Re: How can end users know the cause of LR slot sync delays? - Mailing list pgsql-hackers

From Shlok Kyal
Subject Re: How can end users know the cause of LR slot sync delays?
Date
Msg-id CANhcyEWoXbzRL6xTcahBtuV1vzRH8NiDu0fNjby1XDJ1jW4Ckw@mail.gmail.com
Whole thread Raw
In response to Re: How can end users know the cause of LR slot sync delays?  (Ashutosh Sharma <ashu.coek88@gmail.com>)
Responses Re: How can end users know the cause of LR slot sync delays?
List pgsql-hackers
On Thu, 18 Sept 2025 at 13:17, Ashutosh Sharma <ashu.coek88@gmail.com> wrote:
>
> Hi Amit,
>
> On Thu, Sep 18, 2025 at 11:31 AM Amit Kapila <amit.kapila16@gmail.com> wrote:
> >
> > On Wed, Sep 17, 2025 at 8:19 PM Ashutosh Sharma <ashu.coek88@gmail.com> wrote:
> > >
> > > On Wed, Sep 17, 2025 at 5:14 PM Amit Kapila <amit.kapila16@gmail.com> wrote:
> > > >
> > > > On Wed, Sep 17, 2025 at 4:24 PM Hayato Kuroda (Fujitsu)
> > > > <kuroda.hayato@fujitsu.com> wrote:
> > > > >
> > > > > Dear Shlok,
> > > > >
> > > > > Thanks for creating the patch. Personally I prefer approach2; approach1 cannot
> > > > > indicate the current status of synchronization, it just shows the history.
> > > > > I feel approach2 has more information than approach1.
> > > > >
> > > >
> > > > I also think so but Ashutosh thought that it would be hacky. Ashutosh,
> > > > did you have an opinion on this matter after seeing the patches?
> > > >
> > >
> > > Yes, I’ve looked into both the patches. Approach 1 seems quite
> > > straightforward. In approach 2, we need to pass some additional
> > > arguments to update_local_sync_slot and
> > > update_and_persist_local_synced_slot, which makes it feel a little
> > > less clean compared to approach 1, where we simply add a new function
> > > and call it directly.
> > >
> >
> > This is because the approach-1 doesn't show the latest value of
> > sync_status.
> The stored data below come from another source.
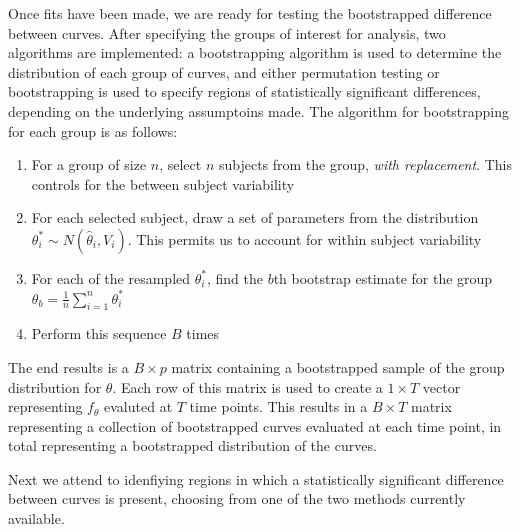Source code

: \documentclass{article}
\begin{document}
Once fits have been made, we are ready for testing the bootstrapped difference between curves. After specifying the groups of interest for analysis, two algorithms are implemented: a bootstrapping algorithm is used to determine the distribution of each group of curves, and either permutation testing or bootstrapping is used to specify regions of statistically significant differences, depending on the underlying assumptoins made. The algorithm for  bootstrapping for each group is as follows:

\begin{enumerate}
\item For a group of size $n$, select $n$ subjects from the group, \textit{with replacement}. This controls for the between subject variability
\item For each selected subject, draw a set of parameters from the distribution $\theta_{i}^* \sim N(\hat{\theta}_i, V_i)$. This permits us to account for within subject variability
\item For each of the resampled $\theta_i^*$, find the $b$th bootstrap estimate for the group $\theta_b = \frac1n \sum_{i=1}^n \theta_i^*$
\item Perform this sequence $B$ times
\end{enumerate}


The end results is a $B \times p$ matrix containing a bootstrapped sample of the group distribution for $\theta$. Each row of this matrix is used to create a $1 \times T$ vector representing $f_{\theta}$ evaluted at $T$ time points. This results in a $B \times T$ matrix representing a collection of bootstrapped curves evaluated at each time point, in total representing a bootstrapped distribution of the curves.



Next we attend to idenfiying regions in which a statistically significant difference between curves is present, choosing from one of the two methods currently available.
\end{document}
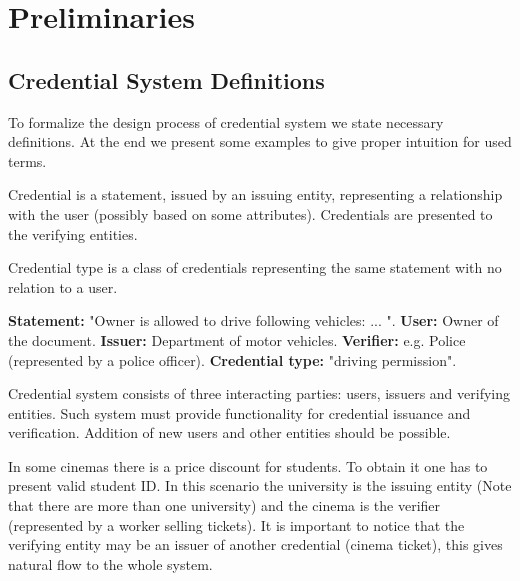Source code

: \chapter{Preliminaries}
\thispagestyle{chapterBeginStyle}


\section{Credential System Definitions}
To formalize the design process of credential system we state necessary definitions. At the end we present some examples to give proper intuition for used terms. 

\begin{definition}[Credential]
Credential is a statement, issued by an issuing entity, representing a relationship with the user (possibly based on some attributes). Credentials are presented to the verifying entities.
\end{definition}

\begin{definition}
Credential type is a class of credentials representing the same statement with no relation to a user.
\end{definition}

\begin{example}
\textbf{Statement:} "Owner is allowed to drive following vehicles: ... ".
\textbf{User:} Owner of the document. 
\textbf{Issuer:} Department of motor vehicles.
\textbf{Verifier:} e.g. Police (represented by a police officer). 
\textbf{Credential type:} "driving permission".
\end{example}

\begin{definition}
Credential system consists of three interacting parties: users, issuers and verifying entities. Such system must provide functionality for credential issuance and verification. Addition of new users and other entities should be possible.
\end{definition}

\begin{example}
In some cinemas there is a price discount for students. To obtain it one has to present valid student ID. In this scenario the university is the issuing entity (Note that there are more than one university) and the cinema is the verifier (represented by a worker selling tickets). It is important to notice that the verifying entity may be an issuer of another credential (cinema ticket), this gives natural flow to the whole system.
\end{example}

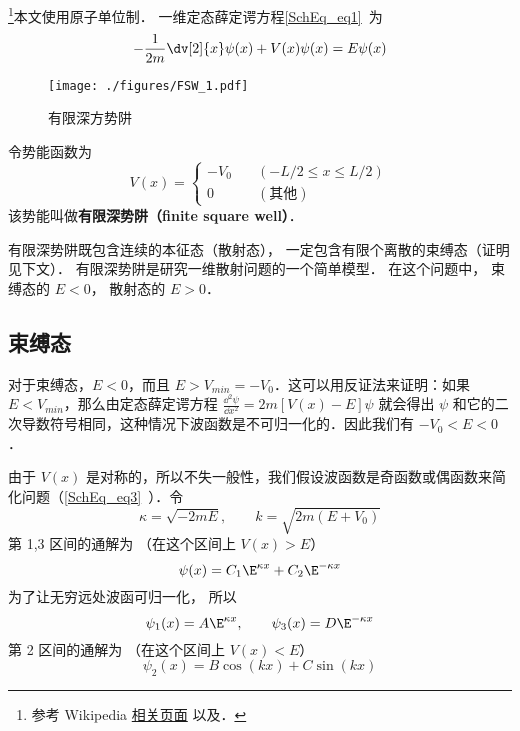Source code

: 
\begin{issues}
\issueTODO
\end{issues}




\footnote{参考 Wikipedia \href{https://en.wikipedia.org/wiki/Finite_potential_well}{相关页面} 以及\cite{GriffQ}．}本文使用原子单位制． 一维定态薛定谔方程\autoref{SchEq_eq1}~为
\begin{equation}
-\frac{1}{2m}\dv[2]{x}\psi(x) + V(x) \psi(x) = E \psi(x)
\end{equation}

\begin{figure}[ht]
\centering
\texttt{[image: ./figures/FSW\_1.pdf]}
\caption{有限深方势阱} \label{FSW_fig1}
\end{figure}
令势能函数为
\begin{equation}
V(x) = \begin{cases}
-V_0 \quad &(-L/2 \leqslant x \leqslant L/2)\\
0 \quad &(\text{其他})
\end{cases}
\end{equation}
该势能叫做\textbf{有限深势阱（finite square well）}．

有限深势阱既包含连续的本征态（散射态）， 一定包含有限个离散的束缚态（证明见下文）． 有限深势阱是研究一维散射问题的一个简单模型． 在这个问题中， 束缚态的 $E<0$， 散射态的 $E>0$．

\subsection{束缚态}
对于束缚态，$E<0$，而且 $E> V_{min}=-V_0$．这可以用反证法来证明：如果 $E<V_{min}$，那么由定态薛定谔方程 $\frac{\dd {^2}\psi}{\dd x^2}=2m[V(x)-E]\psi$ 就会得出 $\psi$ 和它的二次导数符号相同，这种情况下波函数是不可归一化的．因此我们有 $-V_0<E<0$．

由于 $V(x)$ 是对称的，所以不失一般性，我们假设波函数是奇函数或偶函数来简化问题（\autoref{SchEq_eq3}~）．令
\begin{equation}\label{FSW_eq4}
\kappa = \sqrt{-2mE}, \qquad k = \sqrt{2m(E + V_0)}
\end{equation}
第 1,3 区间的通解为 （在这个区间上 $V(x) > E$）
\begin{equation}
\psi(x) = C_1 \E^{\kappa x} + C_2 \E^{-\kappa x}
\end{equation}
为了让无穷远处波函可归一化， 所以
\begin{equation}
\psi_1(x) = A \E^{\kappa x}, \qquad \psi_3(x) = D\E^{-\kappa x}
\end{equation}
第 2 区间的通解为 （在这个区间上 $V(x) < E$）
\begin{equation}
\psi_2(x) = B \cos(k x) + C\sin(k x)
\end{equation}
I mean in the latest cycle if the sync is successful, it
> > won't update the stats which I am not sure is correct because users
> > may want to know the recent status of sync cycle. Otherwise, the patch
> > should be almost the same.
>
> This should be manageable, no? If we add an additional call to the
> stats report function immediately after ReplicationSlotPersist(),
> wouldn’t that address the issue? Please correct me if I’m overlooking
> something.
>
> @@ -600,6 +600,8 @@ update_and_persist_local_synced_slot(RemoteSlot
> *remote_slot, Oid remote_dbid)
>
>         ReplicationSlotPersist();
>
> +       pgstat_report_replslot_sync_skip(slot, SLOT_SYNC_SKIP_NONE);
> +
>         ereport(LOG,
>                         errmsg("newly created replication slot \"%s\"
> is sync-ready now",
>                                    remote_slot->name));
>
Currently, in this code change, the skip_reason is updated to 'none'
only when the slot state changes from temporary to persistent.
However, this logic does not handle cases where the slot is already a
persistent sync slot.
I believe we should also sync skip can happen for persistent slots.
That means, on a successful slot sync, we should update the
skip_reason to 'none' even for slots that are already persistent.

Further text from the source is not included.